John Scalzi, Duke of the Internet (I think the hierarchy behaves much like a court where the monarch is perpetually away), posted an entry about what he gets paid for short fiction, and his thoughts on same.
Now, I'm not on Scalzi's level as an author--I don't make his sales or his money. But I'm fairly safely mid-career these days (average career length being five years I'm actually in the mature career category, but I look at it more as: I've progressed, I'm growing up, but I'm not living up to my potential yet, report card wise). Anyway, I find his post interesting because it's the opposite of how I think of short fiction.
See, I write a lot of short fiction. At any given time I'm committed to 3-5 pieces for a number of publications. Only once since I started writing short stories have I ever had a clean slate--that is, no requests for material, and free to write for any market I liked. This is why I haven't been published in the Big Three, or Strange Horizons, or Tor.com, or a number of other places. I never get to write anything that isn't immediately promised to someone else. It's a crazy world I live in, and Not Normal, I know, in the world where many bemoan the idea that one can't make a living on short fiction, but that's the situation.
The other part of the situation is that novel advances are few and far between. Especially given that I couldn't sell a book in 2008. I have to wait months for any major check. So short fiction is actually how I make a goodly chunk of my income--especially when you figure in the Omikuji Project, which is a short story per month as long as people keep wanting them. Short fiction, for me, pays the bills.
So it's funny--Scalzi talks about how little one gets paid for fiction per word and posted his per word rates, which are almost all higher than I've ever been paid for anything.
I've made 25 cents a word a couple of times. Once I got paid $1 a word for a textbook contribution (still fiction, a retelling of a Greek myth). But for the most part, I work for page-mine rates. 5 cents a word. I'm thrilled if I get 7 cents, ecstatic if it's 10. And occasionally, if I'm friends with the editor or it's for charity, I work for less than 5 cents a word. But for a long time, my policy has been: if it pays pro rate, I'll do it.
Because I couldn't afford not to. Still can't, really. I'm fighting to hollow out recovery time in between the 5 stories I owe various markets right now.
But look--5 cents a word, with my average short story being 5000 words or so, comes out to about $250 for a short story. Is that a ton of money? No. Is it a couple of bills paid, or a half tank of heating oil, or a third of my rent? Yes, it is. And it adds up. I write fast.

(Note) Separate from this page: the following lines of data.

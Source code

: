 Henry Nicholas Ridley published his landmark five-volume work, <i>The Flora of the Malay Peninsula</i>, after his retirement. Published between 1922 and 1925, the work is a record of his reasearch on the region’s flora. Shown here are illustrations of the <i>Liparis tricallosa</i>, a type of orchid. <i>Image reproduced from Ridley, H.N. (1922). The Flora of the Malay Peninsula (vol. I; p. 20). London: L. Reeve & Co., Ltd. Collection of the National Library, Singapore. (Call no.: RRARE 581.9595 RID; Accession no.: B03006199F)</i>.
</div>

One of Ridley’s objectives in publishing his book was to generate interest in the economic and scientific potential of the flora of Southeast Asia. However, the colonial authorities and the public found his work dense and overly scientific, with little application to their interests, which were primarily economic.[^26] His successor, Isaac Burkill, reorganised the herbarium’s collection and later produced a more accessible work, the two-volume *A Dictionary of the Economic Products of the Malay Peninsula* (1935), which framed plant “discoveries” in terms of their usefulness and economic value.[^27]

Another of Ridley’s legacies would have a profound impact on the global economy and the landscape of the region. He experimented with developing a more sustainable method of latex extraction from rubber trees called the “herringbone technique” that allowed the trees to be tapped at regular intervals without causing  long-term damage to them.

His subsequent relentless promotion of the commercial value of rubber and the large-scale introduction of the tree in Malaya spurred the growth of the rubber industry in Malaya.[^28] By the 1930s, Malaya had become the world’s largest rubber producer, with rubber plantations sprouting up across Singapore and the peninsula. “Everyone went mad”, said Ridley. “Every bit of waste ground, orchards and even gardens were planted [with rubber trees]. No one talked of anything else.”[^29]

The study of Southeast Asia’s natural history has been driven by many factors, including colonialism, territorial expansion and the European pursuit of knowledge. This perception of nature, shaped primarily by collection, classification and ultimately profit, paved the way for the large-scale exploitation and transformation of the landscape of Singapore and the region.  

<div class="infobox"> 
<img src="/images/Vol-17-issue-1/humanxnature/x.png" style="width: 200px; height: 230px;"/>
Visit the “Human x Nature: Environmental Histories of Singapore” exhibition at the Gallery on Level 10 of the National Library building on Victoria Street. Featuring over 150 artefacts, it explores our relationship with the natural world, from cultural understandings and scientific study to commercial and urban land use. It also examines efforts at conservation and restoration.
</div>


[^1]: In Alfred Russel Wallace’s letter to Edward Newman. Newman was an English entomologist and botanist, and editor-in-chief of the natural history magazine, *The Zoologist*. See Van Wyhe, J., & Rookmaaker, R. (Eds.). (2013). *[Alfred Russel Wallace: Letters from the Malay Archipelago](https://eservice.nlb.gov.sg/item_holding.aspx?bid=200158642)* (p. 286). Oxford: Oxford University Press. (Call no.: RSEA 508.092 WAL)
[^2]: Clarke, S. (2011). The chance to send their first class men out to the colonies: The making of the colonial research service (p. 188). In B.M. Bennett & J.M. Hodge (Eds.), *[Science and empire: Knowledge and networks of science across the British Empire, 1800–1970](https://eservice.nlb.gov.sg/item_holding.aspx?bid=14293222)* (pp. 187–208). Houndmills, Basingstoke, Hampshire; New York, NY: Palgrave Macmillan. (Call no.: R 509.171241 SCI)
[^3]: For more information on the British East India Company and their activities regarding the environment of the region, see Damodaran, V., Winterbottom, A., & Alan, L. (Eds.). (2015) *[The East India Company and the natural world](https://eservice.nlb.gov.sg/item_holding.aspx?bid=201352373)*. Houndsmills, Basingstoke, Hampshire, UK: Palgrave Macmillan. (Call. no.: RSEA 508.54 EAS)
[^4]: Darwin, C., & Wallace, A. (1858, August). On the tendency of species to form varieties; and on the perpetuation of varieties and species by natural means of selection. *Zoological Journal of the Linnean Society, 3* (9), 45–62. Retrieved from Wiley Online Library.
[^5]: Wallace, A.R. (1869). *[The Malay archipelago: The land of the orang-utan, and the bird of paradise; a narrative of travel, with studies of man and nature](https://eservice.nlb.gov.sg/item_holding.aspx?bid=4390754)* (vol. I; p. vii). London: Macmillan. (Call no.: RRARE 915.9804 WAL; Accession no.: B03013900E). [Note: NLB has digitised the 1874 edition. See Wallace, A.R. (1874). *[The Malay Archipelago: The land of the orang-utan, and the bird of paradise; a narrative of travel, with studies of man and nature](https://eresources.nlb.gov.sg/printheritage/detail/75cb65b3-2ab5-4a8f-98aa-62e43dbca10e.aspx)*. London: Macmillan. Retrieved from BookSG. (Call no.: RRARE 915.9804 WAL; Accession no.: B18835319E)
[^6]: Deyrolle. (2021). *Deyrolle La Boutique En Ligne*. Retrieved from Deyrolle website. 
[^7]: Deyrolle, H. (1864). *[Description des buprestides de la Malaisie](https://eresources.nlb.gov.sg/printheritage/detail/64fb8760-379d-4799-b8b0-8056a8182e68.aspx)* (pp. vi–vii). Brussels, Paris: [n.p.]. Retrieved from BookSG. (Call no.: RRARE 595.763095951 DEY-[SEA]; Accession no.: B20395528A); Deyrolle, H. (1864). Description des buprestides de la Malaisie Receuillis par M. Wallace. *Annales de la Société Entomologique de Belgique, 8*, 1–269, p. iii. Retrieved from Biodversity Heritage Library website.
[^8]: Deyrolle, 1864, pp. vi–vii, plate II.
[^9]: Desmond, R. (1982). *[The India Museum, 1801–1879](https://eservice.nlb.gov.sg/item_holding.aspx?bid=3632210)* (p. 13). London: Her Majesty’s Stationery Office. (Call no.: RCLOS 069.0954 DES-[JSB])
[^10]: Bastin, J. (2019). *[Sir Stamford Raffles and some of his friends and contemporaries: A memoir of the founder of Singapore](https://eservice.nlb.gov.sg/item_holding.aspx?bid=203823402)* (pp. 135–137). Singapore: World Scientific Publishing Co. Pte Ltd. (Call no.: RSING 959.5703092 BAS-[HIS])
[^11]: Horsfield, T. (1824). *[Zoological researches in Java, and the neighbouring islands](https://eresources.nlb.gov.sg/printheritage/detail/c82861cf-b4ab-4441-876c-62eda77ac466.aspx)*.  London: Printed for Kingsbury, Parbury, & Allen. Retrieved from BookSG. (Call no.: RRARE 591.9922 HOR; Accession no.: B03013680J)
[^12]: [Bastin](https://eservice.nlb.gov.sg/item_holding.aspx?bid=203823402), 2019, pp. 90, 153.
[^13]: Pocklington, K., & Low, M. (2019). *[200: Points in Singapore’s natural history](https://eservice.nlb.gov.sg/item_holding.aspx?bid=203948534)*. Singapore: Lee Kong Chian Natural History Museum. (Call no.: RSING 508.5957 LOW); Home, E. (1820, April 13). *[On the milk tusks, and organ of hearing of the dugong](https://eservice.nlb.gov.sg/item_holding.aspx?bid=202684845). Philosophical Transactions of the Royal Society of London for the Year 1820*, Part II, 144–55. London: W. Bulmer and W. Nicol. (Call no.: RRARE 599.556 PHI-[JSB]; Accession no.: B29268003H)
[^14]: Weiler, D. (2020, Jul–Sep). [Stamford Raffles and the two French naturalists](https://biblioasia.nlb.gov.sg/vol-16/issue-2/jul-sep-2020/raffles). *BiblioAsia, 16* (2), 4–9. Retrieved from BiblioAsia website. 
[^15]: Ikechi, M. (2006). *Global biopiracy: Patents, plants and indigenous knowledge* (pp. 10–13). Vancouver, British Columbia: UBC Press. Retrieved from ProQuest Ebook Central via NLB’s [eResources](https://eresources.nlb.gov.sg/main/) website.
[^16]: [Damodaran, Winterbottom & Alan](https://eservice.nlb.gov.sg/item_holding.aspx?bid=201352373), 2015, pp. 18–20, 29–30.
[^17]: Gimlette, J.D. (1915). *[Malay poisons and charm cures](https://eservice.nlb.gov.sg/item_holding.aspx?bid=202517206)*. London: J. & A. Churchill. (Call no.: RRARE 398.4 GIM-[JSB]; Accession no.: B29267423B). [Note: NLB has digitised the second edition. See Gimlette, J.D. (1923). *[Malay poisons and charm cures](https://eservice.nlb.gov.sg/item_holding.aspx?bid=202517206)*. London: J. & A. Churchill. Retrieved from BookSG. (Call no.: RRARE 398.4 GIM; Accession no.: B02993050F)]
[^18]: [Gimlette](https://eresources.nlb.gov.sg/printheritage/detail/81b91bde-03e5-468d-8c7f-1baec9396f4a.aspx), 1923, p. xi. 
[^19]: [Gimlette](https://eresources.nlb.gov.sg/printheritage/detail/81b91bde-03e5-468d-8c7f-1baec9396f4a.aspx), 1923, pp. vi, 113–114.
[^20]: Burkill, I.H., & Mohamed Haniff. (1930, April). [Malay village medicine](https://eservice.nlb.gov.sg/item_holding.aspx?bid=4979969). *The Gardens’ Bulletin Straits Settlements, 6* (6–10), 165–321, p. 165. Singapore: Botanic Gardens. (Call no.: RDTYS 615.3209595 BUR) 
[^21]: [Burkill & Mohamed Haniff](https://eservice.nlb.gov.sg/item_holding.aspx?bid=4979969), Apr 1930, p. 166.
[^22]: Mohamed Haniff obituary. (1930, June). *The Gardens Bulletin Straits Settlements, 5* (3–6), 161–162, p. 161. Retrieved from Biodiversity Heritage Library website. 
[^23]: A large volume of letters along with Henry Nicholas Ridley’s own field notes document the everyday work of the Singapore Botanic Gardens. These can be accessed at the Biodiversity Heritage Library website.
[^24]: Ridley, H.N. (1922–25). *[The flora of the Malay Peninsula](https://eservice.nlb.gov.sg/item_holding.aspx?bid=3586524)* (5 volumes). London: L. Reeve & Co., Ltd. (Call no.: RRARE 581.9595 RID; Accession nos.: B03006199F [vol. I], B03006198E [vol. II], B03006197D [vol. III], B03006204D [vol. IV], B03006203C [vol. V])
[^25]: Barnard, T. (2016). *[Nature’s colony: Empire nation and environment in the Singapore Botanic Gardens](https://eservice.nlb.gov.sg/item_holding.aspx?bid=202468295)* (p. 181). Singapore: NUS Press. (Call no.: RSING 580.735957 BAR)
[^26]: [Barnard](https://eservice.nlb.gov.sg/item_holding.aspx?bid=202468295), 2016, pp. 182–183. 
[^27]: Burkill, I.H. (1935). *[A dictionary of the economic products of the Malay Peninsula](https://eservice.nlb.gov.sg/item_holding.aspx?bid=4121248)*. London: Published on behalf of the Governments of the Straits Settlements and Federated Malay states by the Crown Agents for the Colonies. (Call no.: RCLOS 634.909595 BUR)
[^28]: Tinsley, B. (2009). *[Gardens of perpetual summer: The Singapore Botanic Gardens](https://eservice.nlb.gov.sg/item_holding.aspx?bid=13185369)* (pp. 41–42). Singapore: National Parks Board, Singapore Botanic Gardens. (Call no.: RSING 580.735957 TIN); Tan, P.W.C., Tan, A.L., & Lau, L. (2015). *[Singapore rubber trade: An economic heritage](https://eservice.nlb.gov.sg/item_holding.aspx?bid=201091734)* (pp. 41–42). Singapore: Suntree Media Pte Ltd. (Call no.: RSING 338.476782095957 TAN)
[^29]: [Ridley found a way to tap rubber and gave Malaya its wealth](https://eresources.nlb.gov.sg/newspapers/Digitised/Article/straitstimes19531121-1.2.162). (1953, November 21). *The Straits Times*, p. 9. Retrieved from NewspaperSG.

It rarely takes me more than a day or two to write a short story, once I have it in my head (it's the getting of it in my head that takes time, grasping the idea, smoothing it out in my brain, coaxing it, but mainly getting the idea at all) and if the story's good enough it might make a Year's Best anthology for another $100, or maybe another $30, depending on the anthology. But all those small numbers add up, and if I write two short stories a month, which I usually do, plus Omikuji and whatever other freelancing things I'm up to at the moment...well, that's how you live from day to day.
Without short fiction, I'd have had to quit this gig a long time ago.
I can't even imagine getting 50 cents a word for anything I'd write. I've had two short fiction gigs lately that paid about 25 cents a word and I was over the moon about it. When it comes to short fiction, I almost always say yes, as long as it comes with a deadline and isn't a vague "send us a story sometime." It's a massive part of my working life--even though I never set out to be a short fiction writer and had to learn the hard way how to do it--just by doing it, over and over, until I didn't hate everything I wrote.
I do agree, absolutely, that as writers we must be paid for what we do unless we choose to forgo payment for reasons that seem right to the individual author. And as someone progresses in their career, what they can afford to write changes. It's only in the last year that I've even started to limit myself to pro rates--though I would never have accepted the fifth of a cent rate that started this whole debate. But for me, pro rate is a good, solid rate, nothing great, nothing spectacular, but solid enough to count on, and I work for it regularly. It's the bedrock of my ability to write full-time. Not as exciting as a novel sale, but without it, I'd be in freefall.